Appendix F Other Details
Our codec is built upon previous developments DCVC (Li et al., 2021) and its improved work Sheng 2021 (Sheng et al., 2021). When compared with Sheng 2021 (Sheng et al., 2021), the motion estimation, motion vector encoder/decoder, temporal context mining, and contextual encoder/decoder are reused. The entropy model, quantization mechanism, and frame generator are redesigned. In addition, we add more details on our quantizer and MEMC (motion estimation and motion compensation) process, respectively.
Quantizer. The quantizer works as follows:
-
•
First, the latent representation is divided by the quantization step (QS).
-
•
Second, the mean value is subtracted.
-
•
Third, the latent representation is rounded to the nearest integer and converted into bit-stream via the arithmetic encoder.
During the decoding, the rounded latent representation is first decoded by the arithmetic decoder and adds back the mean value. At last, the QS is multiplied.

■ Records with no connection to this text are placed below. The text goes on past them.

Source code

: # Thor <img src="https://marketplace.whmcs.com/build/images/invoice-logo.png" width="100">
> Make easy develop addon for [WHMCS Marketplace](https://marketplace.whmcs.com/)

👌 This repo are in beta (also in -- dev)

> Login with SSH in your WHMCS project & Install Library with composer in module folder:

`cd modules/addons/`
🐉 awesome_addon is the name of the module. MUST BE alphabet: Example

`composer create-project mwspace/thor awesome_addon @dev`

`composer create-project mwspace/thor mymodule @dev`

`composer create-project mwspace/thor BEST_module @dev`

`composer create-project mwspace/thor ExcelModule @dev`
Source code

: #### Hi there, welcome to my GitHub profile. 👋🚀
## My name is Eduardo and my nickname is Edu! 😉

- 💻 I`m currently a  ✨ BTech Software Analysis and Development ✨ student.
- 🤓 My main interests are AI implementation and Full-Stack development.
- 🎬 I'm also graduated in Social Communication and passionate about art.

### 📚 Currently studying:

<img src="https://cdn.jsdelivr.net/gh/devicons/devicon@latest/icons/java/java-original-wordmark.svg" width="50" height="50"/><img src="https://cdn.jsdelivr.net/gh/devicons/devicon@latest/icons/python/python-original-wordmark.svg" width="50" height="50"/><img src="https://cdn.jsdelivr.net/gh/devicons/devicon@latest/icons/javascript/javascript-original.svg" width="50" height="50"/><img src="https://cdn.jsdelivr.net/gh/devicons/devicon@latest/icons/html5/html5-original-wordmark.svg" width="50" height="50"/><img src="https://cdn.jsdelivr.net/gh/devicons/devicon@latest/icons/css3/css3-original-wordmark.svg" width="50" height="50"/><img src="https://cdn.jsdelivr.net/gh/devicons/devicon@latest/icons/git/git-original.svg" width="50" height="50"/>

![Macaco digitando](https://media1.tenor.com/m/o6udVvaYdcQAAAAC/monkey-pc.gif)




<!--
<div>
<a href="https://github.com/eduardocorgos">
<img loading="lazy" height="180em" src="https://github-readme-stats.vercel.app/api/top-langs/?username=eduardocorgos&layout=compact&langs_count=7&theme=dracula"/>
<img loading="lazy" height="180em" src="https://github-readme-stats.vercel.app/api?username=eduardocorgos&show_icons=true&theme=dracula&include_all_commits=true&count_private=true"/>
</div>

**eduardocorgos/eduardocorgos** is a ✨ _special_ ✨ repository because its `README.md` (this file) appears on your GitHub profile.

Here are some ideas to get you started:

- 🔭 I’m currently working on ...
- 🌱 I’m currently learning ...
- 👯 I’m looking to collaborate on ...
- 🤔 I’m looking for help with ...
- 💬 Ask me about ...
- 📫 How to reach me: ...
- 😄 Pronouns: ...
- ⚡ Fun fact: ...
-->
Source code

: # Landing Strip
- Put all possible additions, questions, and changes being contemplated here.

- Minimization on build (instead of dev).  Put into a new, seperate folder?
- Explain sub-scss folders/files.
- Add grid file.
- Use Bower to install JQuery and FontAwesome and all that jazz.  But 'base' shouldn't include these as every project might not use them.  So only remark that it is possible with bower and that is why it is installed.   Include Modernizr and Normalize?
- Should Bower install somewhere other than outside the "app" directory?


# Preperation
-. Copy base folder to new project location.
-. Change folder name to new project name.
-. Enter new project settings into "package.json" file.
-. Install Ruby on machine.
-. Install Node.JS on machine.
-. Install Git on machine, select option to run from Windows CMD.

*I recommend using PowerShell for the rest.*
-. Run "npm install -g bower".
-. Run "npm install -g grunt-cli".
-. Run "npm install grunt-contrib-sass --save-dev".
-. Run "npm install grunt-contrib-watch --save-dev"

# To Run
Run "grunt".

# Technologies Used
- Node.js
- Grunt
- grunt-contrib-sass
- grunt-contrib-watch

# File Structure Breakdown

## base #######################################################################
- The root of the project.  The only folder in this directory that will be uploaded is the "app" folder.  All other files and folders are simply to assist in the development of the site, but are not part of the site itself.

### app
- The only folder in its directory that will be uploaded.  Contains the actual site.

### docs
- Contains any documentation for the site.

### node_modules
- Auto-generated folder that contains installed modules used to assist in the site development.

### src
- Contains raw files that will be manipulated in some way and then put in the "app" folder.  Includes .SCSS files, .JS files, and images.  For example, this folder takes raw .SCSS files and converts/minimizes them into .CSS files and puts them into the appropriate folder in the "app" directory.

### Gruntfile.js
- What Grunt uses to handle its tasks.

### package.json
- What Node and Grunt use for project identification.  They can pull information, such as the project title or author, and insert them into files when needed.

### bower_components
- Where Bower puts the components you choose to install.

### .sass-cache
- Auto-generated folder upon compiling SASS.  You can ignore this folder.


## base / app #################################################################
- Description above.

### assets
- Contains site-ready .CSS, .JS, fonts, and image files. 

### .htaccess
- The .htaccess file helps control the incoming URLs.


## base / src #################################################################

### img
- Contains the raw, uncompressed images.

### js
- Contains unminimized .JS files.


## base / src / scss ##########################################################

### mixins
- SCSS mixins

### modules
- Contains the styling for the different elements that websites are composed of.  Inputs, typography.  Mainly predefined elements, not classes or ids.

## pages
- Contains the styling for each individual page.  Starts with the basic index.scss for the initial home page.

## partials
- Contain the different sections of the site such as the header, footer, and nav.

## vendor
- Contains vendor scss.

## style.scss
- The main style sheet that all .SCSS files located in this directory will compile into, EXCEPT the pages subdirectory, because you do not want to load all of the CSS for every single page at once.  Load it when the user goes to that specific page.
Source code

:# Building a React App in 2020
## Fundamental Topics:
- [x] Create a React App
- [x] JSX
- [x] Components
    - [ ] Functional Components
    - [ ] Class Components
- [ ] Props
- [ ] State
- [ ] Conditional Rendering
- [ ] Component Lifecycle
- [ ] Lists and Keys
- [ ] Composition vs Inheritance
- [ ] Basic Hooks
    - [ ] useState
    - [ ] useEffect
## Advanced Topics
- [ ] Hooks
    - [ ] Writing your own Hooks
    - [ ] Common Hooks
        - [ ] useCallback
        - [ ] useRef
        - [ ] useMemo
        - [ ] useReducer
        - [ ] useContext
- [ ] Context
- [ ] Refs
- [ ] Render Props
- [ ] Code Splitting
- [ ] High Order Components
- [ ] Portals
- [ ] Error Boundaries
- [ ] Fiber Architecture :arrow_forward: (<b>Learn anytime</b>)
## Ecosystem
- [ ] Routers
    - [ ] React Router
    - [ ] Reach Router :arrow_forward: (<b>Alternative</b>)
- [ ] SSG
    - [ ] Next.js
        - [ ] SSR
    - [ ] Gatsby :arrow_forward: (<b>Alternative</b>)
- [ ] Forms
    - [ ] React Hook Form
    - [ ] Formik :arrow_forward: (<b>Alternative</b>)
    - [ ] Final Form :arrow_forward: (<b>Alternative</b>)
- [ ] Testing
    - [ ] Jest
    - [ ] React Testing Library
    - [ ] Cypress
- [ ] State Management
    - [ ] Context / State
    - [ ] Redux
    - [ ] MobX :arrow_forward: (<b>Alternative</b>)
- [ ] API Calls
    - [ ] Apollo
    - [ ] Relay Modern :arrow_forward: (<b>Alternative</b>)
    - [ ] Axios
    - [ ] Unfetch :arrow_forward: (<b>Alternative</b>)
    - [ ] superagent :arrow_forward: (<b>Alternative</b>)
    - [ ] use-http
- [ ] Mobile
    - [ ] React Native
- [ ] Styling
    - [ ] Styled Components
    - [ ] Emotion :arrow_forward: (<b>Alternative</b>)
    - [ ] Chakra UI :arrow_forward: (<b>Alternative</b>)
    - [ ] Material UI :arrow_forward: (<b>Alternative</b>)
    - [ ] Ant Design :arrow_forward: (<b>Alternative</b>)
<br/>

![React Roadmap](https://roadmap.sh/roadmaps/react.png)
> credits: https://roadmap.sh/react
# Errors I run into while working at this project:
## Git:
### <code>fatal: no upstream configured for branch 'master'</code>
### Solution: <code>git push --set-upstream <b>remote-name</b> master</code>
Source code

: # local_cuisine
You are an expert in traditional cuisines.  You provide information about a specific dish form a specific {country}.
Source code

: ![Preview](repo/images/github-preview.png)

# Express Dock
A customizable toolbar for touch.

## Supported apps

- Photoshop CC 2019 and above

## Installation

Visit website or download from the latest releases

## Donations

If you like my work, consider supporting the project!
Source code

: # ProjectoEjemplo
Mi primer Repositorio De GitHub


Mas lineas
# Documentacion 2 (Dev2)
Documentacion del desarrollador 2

In this process, most existing image and video codecs use the fixed QS, i.e., 1. By contrast, we decide the QS at multi-granularity levels. First, the global QS is set by the user for the specific target rate. Then it is scaled by the channel-wise QS because different channels contain information with different importance. At last, the spatial-channel-wise QS generated by our entropy model is applied. This can help our codec cope with various video contents and achieve precise rate adjustment at each position.
Motion estimation and motion compensation. The MEMC process can be divided into the following steps:
-
•
First, the original motion vector (MV) between the current frame and the reference frame is estimated via the optical flow estimation network. The MV is dense at full resolution.
-
•
The original MV is then transformed into latent representation via the MV encoder.
-
•
The latent representation of MV is quantized and converted into bit-stream. The quantization step therein is also determined at multi-granularity levels. The quantization and entropy model are similar with those of the latent representation of the current frame.
-
•
The MV at full resolution is then reconstructed via arithmetic decoder and MV decoder.
-
•
The reconstructed MV is used to warp the feature and extract the context via the temporal context mining module.